For a cluster of three instances, allocate hash slots to each instance through the following instructions: Instance 1 is responsible for 0 ~ 5460 hash slots, Instance 2 is responsible for 5461~10922 hash slots, Instance 3 is responsible for 10923~16383 hash slots.

redis-cli -h 172.16.19.1 –p 6379 cluster addslots 0,5460
redis-cli -h 172.16.19.2 –p 6379 cluster addslots 5461,10922
redis-cli -h 172.16.19.3 –p 6379 cluster addslots 10923,16383

Copy after login

The mapping relationship between key-value pair data, hash slots, and Redis instances is as follows:

What is a cluster? Why is Cluster needed in Redis?

The key of the Redis key-value pair "Code Brother Zi" After the CRC16 calculation, the total number of hash slots 16394 is taken modulo, and the modulus results are mapped to instance 1 and instance 2 respectively.

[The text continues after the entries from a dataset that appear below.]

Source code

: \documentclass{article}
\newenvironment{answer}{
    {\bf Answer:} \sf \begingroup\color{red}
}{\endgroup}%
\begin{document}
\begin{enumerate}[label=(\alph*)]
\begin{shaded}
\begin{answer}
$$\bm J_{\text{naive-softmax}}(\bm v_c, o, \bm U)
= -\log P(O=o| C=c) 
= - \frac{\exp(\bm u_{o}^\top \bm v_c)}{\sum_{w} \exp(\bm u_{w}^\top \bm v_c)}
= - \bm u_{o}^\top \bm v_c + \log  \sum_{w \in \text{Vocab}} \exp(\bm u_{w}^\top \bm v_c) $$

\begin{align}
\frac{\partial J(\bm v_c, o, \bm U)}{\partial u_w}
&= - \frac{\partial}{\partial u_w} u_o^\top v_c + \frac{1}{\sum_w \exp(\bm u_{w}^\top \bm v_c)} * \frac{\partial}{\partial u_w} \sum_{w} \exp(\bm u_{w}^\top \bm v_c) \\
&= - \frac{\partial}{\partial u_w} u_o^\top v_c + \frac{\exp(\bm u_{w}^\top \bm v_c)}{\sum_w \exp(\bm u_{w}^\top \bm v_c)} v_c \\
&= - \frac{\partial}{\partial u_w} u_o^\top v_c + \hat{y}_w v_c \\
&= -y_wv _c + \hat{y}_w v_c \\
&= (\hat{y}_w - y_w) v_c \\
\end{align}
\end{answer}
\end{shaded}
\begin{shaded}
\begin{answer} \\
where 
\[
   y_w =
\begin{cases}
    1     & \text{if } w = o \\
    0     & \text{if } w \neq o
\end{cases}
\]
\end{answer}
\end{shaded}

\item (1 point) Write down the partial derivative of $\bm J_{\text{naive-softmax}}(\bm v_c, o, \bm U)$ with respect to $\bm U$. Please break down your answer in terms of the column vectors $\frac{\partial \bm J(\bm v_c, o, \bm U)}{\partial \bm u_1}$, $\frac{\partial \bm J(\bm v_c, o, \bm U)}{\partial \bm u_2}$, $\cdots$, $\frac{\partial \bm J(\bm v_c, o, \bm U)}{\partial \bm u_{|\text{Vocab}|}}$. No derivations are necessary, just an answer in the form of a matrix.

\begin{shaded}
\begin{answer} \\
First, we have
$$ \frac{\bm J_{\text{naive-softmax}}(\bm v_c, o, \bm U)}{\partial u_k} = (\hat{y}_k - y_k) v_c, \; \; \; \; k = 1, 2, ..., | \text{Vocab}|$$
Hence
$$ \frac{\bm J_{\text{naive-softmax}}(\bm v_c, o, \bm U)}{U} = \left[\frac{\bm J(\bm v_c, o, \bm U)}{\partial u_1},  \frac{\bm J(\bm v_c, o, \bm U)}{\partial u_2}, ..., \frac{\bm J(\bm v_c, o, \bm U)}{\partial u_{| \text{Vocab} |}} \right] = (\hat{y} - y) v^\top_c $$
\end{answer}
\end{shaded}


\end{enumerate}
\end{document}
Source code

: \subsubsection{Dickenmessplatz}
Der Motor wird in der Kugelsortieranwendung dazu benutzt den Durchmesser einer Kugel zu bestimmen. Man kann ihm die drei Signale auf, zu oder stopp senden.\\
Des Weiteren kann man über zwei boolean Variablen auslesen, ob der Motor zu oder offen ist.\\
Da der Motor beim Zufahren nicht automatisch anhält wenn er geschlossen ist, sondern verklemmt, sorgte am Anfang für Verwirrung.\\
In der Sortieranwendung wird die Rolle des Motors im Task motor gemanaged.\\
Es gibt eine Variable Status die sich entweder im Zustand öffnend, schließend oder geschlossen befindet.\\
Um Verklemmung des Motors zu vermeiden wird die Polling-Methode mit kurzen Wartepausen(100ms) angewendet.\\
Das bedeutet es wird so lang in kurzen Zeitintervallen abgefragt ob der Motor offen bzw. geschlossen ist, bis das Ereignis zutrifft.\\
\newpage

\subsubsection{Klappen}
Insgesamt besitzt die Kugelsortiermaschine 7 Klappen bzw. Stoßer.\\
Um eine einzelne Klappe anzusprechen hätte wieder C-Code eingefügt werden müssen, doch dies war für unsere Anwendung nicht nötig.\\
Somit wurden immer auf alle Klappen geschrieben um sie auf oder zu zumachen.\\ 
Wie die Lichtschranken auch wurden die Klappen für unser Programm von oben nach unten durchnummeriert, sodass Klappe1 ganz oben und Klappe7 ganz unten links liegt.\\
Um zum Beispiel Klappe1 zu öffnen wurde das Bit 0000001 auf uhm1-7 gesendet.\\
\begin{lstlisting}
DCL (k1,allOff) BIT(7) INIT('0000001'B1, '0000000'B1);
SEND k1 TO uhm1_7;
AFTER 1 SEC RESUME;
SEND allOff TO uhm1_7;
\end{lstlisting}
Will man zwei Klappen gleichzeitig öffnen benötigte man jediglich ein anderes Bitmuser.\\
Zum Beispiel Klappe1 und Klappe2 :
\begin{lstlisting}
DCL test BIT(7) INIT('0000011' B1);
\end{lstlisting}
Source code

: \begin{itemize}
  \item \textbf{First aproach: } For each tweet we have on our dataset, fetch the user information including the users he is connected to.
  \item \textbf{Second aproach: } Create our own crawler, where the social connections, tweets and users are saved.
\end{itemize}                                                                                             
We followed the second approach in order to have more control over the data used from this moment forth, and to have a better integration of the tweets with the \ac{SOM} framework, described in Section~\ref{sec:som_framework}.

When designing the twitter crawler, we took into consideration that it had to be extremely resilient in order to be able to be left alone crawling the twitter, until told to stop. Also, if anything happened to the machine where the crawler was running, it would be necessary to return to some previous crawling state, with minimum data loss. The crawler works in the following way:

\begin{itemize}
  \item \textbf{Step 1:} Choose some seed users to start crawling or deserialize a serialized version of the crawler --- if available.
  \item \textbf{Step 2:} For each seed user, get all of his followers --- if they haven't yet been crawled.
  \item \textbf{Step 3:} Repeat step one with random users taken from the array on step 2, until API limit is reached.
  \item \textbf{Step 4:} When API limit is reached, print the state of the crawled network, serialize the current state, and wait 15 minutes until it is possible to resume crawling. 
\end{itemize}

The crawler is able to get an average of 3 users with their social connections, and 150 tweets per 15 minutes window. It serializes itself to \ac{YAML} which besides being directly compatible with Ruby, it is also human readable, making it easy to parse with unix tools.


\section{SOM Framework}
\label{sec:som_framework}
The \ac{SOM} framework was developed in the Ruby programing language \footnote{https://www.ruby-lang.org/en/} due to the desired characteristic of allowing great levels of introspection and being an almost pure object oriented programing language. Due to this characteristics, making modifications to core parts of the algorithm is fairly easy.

Remember, When all 16384 slots are fully allocated, the Redis cluster can work normally.

Replication and Failover

65 Brother: How does the Redis cluster achieve high availability? Are Master and Slave still separated from reading and writing?

Master is used to process slots, and Slave nodes synchronize master node data through the "Redis master-slave architecture data synchronization" method.

When the Master goes offline, the Slave continues to process requests on behalf of the master node. There is no read-write separation between the master and slave nodes, and the Slave is only used as a high-availability backup for Master failure.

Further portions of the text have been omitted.